Filip Chajzer pokazał śniadanie. Tego nikt się nie spodziewał
Filip Chajzer nieczęsto publikuje na swoim profilu na Instagramie zdjęcia jedzenia. Tym razem dziennikarz zdradził, jak wygląda jego śniadanie. To zaskakujący pomysł.
W Flipie Chajzerze obudził się dziś duch prawdziwego influencera. Na swoim profilu na Instagramie opublikował zdjęcie "pożywnego" śniadania. I bynajmniej nie była to owsianka, ale pretendujące do alternatywnego "fit" posiłku – frytki smażone gorącym powietrzem. "Sztos. Musicie spróbować, niekoniecznie na śniadanie" – napisał pod zdjęciem.
Filip Chajzer je na śniadanie frytki
Wielu fanom spodobało się rozwiązanie Chajzera. "Filip, czy to faktycznie smakuje jak frytki?
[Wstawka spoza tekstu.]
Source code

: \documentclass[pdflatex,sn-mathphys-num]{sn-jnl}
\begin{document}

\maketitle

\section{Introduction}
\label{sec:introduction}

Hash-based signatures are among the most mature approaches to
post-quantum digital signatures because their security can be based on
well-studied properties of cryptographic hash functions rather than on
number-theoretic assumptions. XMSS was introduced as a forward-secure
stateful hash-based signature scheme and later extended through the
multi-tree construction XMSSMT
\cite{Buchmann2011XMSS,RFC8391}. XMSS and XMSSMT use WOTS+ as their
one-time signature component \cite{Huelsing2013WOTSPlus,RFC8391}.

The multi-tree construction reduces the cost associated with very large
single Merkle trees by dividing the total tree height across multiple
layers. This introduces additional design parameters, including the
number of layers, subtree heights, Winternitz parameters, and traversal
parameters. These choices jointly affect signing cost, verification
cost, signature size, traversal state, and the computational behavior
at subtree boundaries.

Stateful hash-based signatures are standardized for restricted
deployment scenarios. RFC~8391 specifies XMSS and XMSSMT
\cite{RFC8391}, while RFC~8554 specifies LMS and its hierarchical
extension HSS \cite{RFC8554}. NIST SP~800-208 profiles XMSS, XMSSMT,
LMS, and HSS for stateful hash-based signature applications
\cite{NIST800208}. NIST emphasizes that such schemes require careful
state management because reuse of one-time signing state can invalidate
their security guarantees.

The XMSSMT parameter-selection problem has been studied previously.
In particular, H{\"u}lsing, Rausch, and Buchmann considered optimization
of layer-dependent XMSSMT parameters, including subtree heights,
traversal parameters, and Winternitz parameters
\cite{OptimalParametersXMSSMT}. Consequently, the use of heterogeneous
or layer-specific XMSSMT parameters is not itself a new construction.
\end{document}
Chciałam się wyposażyć w taki sprzęt, ale boję się, że to będą po prostu pieczone, podłużne ziemniaki, a nie frytki. Czekam na opinię fachowca" – poprosiła o radę jedna z nich. Ekspert jeszcze się nie wypowiedział na ten temat.
Inni zachwycali się: "Idealne śniadanie", "Spróbuję, jak przestanę być na diecie", "Mniam! Ślinka cieknie". Okazało się, że spora część obserwatorów Chajzera korzysta z podobnego urządzenia.
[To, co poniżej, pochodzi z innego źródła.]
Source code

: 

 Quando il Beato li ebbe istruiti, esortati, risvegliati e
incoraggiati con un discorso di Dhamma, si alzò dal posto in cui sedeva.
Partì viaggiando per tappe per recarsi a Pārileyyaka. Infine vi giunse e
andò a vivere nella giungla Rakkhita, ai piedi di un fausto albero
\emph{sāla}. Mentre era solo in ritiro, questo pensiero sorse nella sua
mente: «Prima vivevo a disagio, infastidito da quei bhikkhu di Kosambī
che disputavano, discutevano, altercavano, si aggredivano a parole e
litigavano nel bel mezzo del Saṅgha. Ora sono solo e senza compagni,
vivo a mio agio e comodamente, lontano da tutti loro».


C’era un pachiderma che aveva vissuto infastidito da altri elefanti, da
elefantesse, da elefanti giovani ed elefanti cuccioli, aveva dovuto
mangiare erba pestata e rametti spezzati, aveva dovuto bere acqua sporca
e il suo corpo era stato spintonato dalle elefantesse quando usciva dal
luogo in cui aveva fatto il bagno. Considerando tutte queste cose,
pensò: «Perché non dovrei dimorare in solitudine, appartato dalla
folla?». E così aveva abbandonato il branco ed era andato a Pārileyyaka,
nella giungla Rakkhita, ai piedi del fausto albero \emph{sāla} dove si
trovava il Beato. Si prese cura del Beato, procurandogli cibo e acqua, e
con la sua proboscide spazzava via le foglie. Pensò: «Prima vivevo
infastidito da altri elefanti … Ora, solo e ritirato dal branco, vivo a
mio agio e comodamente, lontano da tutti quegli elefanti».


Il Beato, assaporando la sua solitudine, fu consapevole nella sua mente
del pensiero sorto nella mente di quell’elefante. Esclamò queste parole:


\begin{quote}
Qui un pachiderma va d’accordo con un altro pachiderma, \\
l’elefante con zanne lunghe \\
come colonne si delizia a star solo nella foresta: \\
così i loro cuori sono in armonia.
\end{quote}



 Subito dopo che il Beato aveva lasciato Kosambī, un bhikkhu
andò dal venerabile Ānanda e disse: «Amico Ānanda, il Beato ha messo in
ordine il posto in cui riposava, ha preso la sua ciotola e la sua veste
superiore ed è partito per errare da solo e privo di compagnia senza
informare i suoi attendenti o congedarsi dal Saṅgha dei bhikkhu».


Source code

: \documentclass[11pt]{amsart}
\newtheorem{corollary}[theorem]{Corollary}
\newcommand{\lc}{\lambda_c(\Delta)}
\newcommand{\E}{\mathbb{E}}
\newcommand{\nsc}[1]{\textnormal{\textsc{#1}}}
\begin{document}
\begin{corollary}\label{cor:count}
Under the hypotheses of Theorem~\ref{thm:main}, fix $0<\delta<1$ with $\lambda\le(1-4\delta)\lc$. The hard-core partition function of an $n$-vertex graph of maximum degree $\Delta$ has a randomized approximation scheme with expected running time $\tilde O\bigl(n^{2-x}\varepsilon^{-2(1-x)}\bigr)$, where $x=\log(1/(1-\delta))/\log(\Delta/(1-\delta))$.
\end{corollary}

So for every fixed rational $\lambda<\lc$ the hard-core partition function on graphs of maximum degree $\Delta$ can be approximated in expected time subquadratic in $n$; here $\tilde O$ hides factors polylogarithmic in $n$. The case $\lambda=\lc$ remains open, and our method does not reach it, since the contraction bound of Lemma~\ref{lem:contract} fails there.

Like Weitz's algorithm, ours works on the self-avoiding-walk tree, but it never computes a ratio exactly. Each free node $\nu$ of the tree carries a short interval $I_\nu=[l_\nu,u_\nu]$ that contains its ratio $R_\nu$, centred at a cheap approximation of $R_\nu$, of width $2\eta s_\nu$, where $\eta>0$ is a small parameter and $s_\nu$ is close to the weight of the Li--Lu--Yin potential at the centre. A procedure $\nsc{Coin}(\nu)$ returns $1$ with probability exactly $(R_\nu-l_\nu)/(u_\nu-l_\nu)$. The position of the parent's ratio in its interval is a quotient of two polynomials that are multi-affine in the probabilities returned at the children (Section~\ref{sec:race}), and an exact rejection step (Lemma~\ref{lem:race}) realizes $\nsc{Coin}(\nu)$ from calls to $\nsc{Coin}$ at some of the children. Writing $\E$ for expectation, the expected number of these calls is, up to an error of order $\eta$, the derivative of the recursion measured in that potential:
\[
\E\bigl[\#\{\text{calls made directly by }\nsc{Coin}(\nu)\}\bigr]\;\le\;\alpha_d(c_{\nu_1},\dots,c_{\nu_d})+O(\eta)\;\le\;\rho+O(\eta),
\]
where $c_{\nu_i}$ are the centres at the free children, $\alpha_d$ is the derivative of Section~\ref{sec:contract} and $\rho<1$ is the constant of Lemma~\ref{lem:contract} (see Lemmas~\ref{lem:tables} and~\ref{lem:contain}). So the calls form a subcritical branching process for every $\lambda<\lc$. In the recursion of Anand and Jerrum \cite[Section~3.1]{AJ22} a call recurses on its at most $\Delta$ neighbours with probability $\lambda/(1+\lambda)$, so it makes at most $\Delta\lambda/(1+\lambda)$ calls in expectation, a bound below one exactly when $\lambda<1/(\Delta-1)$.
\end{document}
Znaleźli się też tacy, którzy zdziwili się, że Chajzer wybrał taki posiłek na rozpoczęcie swojego dnia. "Na śniadanie? Co to za dieta?" – zapytała fanka. "Na śniadanie nie, ale na obiad super" – skomentowała inna. Nie brakowało też innych "śniadaniowych" pomysłów. "Ja byłem lepszy. O 6:00 bigos" – pochwalił się mężczyzna. A wy, co jedliście dziś na śniadanie?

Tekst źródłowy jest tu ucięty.